Edit: does the volume equal the cross section multiplied by the top circle?

 

[PowerEngineer]

Ah well...I wasn't sure about the multiplier. Anyway, the area I was caluclating is actually outside the cross section. The cross section is the area of the rectangle minus the area under the curve.

The volume should be the area of the cross section multiplied by the area of the circle or donut formed by the rotation (I think).

 

[alee25]

oh i see why you subtracted 8-4, i was thinking about the second part (B).

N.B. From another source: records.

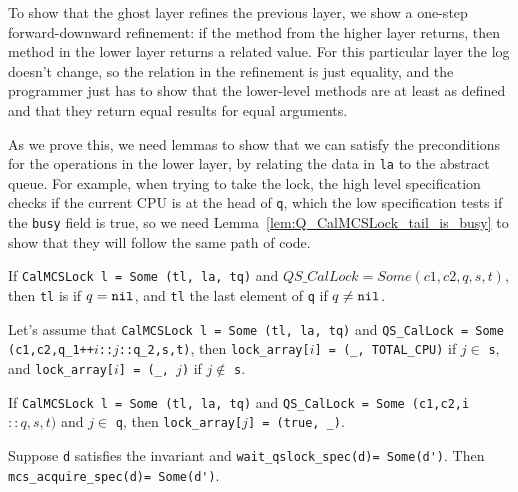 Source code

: To show that the ghost layer refines the previous layer, we show a
one-step forward-downward refinement: if the method from the higher
layer returns, then method in the lower layer returns a related
value. For this particular layer the log doesn't change, so the
relation in the refinement is just equality, and the programmer just
has to show that the lower-level methods are at least as defined and
that they return equal results for equal arguments.


As we prove this, we need lemmas to show that we can satisfy the preconditions for the operations in the lower layer, by relating the data in \lstinline$la$ to the abstract queue.  For example, when trying to take the lock, the high level specification checks if the current CPU is at the head of \lstinline$q$, which the low specification tests if the \lstinline$busy$ field is true, so we need Lemma~\ref{lem:Q_CalMCSLock_tail_is_busy} to show that they will follow the same path of code. 

\begin{lemma}
If \lstinline$CalMCSLock l = Some (tl, la, tq)$ and $QS\_CalLock = Some (c1,c2,q,s,t)$, then \lstinline$tl$ is  if $q = \mathrm{\texttt{nil}}$, and \lstinline$tl$ the last element of \lstinline$q$ if $q \neq \mathrm{\texttt{nil}}$.
\end{lemma}

\begin{lemma}
Let's assume that \lstinline$CalMCSLock l = Some (tl, la, tq)$ and \lstinline$QS_CalLock = Some (c1,c2,q_1++$$i$\lstinline$::$$j$\lstinline$::q_2,s,t)$, then \lstinline$lock_array[$$i$\lstinline$] = (_, TOTAL_CPU)$ if $j \in $ \lstinline$s$, and 
\lstinline$lock_array[$$i$\lstinline$] = (_, $$j$\lstinline$)$ if $j \not\in$ \lstinline$s$.
\end{lemma}

\begin{lemma}
\label{lem:Q_CalMCSLock_tail_is_busy}
If \lstinline$CalMCSLock l = Some (tl, la, tq)$ and \lstinline$QS_CalLock = Some (c1,c2,$\lstinline$i$$::q,s,t)$ and $j \in$ \lstinline$q$, then \lstinline$lock_array[$$j$\lstinline$] = (true, _)$.
\end{lemma}

\begin{theorem} Suppose \lstinline$d$ satisfies the invariant and
\lstinline$wait_qslock_spec(d)= Some(d')$. Then \lstinline$mcs_acquire_spec(d)= Some(d')$.
\end{theorem}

and then shouldn't (for part A) you multiply ((8 - (16/3)) = 8/3 x 16 pi because you use the x axis as the radius?

and for the second part B, you multiply 16/3 x 4pi because you use the y axis as the radius?

At least thats how it looks on my drawing.

So i get the answers: A. ((128PI)/3), B. ((64PI)/3)

 

[Mo0o]

according to the book the answers are

8pi/3 and 224pi/15

 

[Random Variable]

a) Integral pi*((2-(x^(1/2))^2 dx from 0 to 4 = 8*pi/3

b) Integral pi*((y^2-(4-y^2))^2 dy from 0 to 2 = 224*pi/15

 

[alee25]

vespian how did you get that?

 

[Martin]

ok, this sounds familiar, but WTF is a volume?

You mean the area under the curve? THe one you can find using Reimann Sums?

 

[Random Variable]

<< vespian how did you get that? >>



a) Graph y=x^(1/2), y=2, and x=0 (which is the y-axis), and then you'll notice that the radius of the bounded region is 2-x^(1/2)

b) Again, graph the two functions and x=0 and you'll notice that the outside radius of the bounded region is y^2, and that the inside radius of the region is 4-y^2; therefore, you have to use the washer method. And because the solid is being rotated in the horiztonal direction, you have to have everything in terms of x.